#### Exercise aim:
Go through the following data and transcribe exactly the stretch of lines from the one holding "our smart contracts." to the one holding "1. All code", both included.

(Pictures paired with source code)
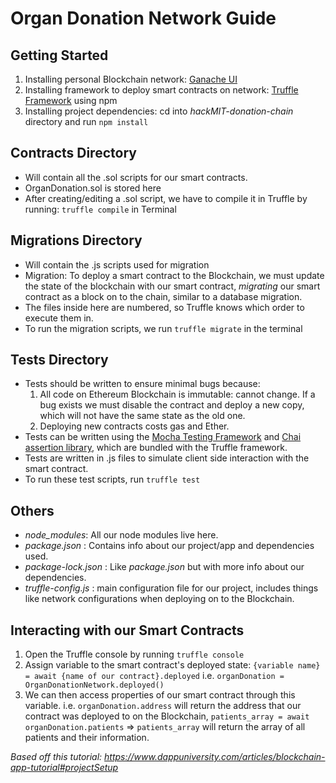# Organ Donation Network Guide

## Getting Started
1. Installing personal Blockchain network: [Ganache UI ](https://www.trufflesuite.com/ganache)
2. Installing framework to deploy smart contracts on network: [Truffle Framework](https://www.trufflesuite.com/docs/truffle/getting-started/installation) using npm
3. Installing project dependencies: cd into _hackMIT-donation-chain_ directory and run `npm install`

## Contracts Directory
* Will contain all the .sol scripts for our smart contracts.
* OrganDonation.sol is stored here
* After creating/editing a .sol script, we have to compile it in Truffle by running: `truffle compile` in Terminal

## Migrations Directory
* Will contain the .js scripts used for migration
* Migration: To deploy a smart contract to the Blockchain, we must update the state of the blockchain with our smart contract, _migrating_ our smart contract as a block on to the chain, similar to a database migration.
* The files inside here are numbered, so Truffle knows which order to execute them in.
* To run the migration scripts, we run `truffle migrate` in the terminal

## Tests Directory
* Tests should be written to ensure minimal bugs because:
  1. All code on Ethereum Blockchain is immutable: cannot change. If a bug exists we must disable the contract and deploy a new copy, which will not have the same state as the old one.
  2. Deploying new contracts costs gas and Ether.
* Tests can be written using the [Mocha Testing Framework](https://mochajs.org/) and [Chai assertion library](http://www.chaijs.com/), which are bundled with the Truffle framework.
* Tests are written in .js files to simulate client side interaction with the smart contract.
* To run these test scripts, run `truffle test`

## Others
* _node_modules_: All our node modules live here.
* _package.json_ : Contains info about our project/app and dependencies used.
* _package-lock.json_ : Like _package.json_ but with more info about our dependencies.
* _truffle-config.js_ : main configuration file for our project, includes things like network configurations when deploying on to the Blockchain.

## Interacting with our Smart Contracts
1. Open the Truffle console by running `truffle console`
2. Assign variable to the smart contract's deployed state: `{variable name} = await {name of our contract}.deployed` i.e. `organDonation = OrganDonationNetwork.deployed()`
3. We can then access properties of our smart contract through this variable. i.e. `organDonation.address` will return the address that our contract was deployed to on the Blockchain, `patients_array = await organDonation.patients` => `patients_array` will return the array of all patients and their information.

*Based off this tutorial: https://www.dappuniversity.com/articles/blockchain-app-tutorial#projectSetup*
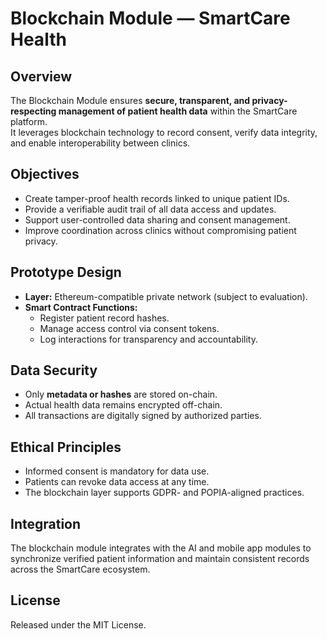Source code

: # Blockchain Module — SmartCare Health

## Overview
The Blockchain Module ensures **secure, transparent, and privacy-respecting management of patient health data** within the SmartCare platform.  
It leverages blockchain technology to record consent, verify data integrity, and enable interoperability between clinics.

## Objectives
- Create tamper-proof health records linked to unique patient IDs.  
- Provide a verifiable audit trail of all data access and updates.  
- Support user-controlled data sharing and consent management.  
- Improve coordination across clinics without compromising patient privacy.

## Prototype Design
- **Layer:** Ethereum-compatible private network (subject to evaluation).  
- **Smart Contract Functions:**  
  - Register patient record hashes.  
  - Manage access control via consent tokens.  
  - Log interactions for transparency and accountability.  

## Data Security
- Only **metadata or hashes** are stored on-chain.  
- Actual health data remains encrypted off-chain.  
- All transactions are digitally signed by authorized parties.

## Ethical Principles
- Informed consent is mandatory for data use.  
- Patients can revoke data access at any time.  
- The blockchain layer supports GDPR- and POPIA-aligned practices.

## Integration
The blockchain module integrates with the AI and mobile app modules to synchronize verified patient information and maintain consistent records across the SmartCare ecosystem.

## License
Released under the MIT License.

#### Solution for this problem:
* Will contain all the .sol scripts for our smart contracts.
* OrganDonation.sol is stored here
* After creating/editing a .sol script, we have to compile it in Truffle by running: `truffle compile` in Terminal

## Migrations Directory
* Will contain the .js scripts used for migration
* Migration: To deploy a smart contract to the Blockchain, we must update the state of the blockchain with our smart contract, _migrating_ our smart contract as a block on to the chain, similar to a database migration.
* The files inside here are numbered, so Truffle knows which order to execute them in.
* To run the migration scripts, we run `truffle migrate` in the terminal

## Tests Directory
* Tests should be written to ensure minimal bugs because:
  1. All code on Ethereum Blockchain is immutable: cannot change. If a bug exists we must disable the contract and deploy a new copy, which will not have the same state as the old one.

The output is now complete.